Numerical study on thermal stress of solid oxide electrolyzer cell with various flow configurations

Abstract

Development of solid oxide electrolyzer cell (SOEC) is of great significance for hydrogen energy utilization. In order to have a better understanding of the multiphysics field processes in SOEC, numerical simulation is a necessary means to be adopted. In this study, a complete three-dimensional model of a planar SOEC short stack with three flow configurations (co-flow, cross-flow, counter-flow) was built. Multiple physical fields, including electron(ion), momentum, mass, and heat transfer, and thermal stress as well, were considered. The accuracy of the model was verified by comparing with the experimental results, with the maximum relative error less than 5%. The performances of SOEC with variant flow configurations were compared in detail. Due to the difference of flow configurations, the distribution of temperature, current density, hydrogen mole fraction, and stress present different characteristics.

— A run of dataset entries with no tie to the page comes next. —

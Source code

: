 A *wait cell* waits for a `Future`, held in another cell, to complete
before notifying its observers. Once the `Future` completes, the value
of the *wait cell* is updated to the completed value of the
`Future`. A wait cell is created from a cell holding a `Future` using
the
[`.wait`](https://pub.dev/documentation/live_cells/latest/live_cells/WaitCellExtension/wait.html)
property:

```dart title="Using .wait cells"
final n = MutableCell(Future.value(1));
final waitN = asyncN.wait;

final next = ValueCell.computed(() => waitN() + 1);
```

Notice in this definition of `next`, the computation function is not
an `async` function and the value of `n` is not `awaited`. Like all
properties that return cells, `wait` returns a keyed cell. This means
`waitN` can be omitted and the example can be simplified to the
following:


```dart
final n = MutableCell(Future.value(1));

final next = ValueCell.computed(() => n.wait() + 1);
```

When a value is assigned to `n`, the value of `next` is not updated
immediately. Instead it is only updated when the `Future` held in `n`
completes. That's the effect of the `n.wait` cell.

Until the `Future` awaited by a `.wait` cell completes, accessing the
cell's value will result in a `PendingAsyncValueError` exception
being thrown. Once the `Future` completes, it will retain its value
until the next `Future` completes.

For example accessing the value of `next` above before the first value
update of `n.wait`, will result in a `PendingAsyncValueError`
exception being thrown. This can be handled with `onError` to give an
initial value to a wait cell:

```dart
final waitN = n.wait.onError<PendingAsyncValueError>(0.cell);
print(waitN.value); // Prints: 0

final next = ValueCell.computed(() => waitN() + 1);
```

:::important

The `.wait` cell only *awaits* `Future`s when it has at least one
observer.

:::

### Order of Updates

The effects of the operating voltage and the inlet gas temperature on hydrogen production and stress concentration in SOEC were also studied. The results show that compared with co-flow and counter-flow, the hydrogen production rate of cross-flow increases by about 15%, while the stress concentration decreasing by about 70%. All results show the better performance of cross-flow configuration, which provides guidance for design and application of SOEC.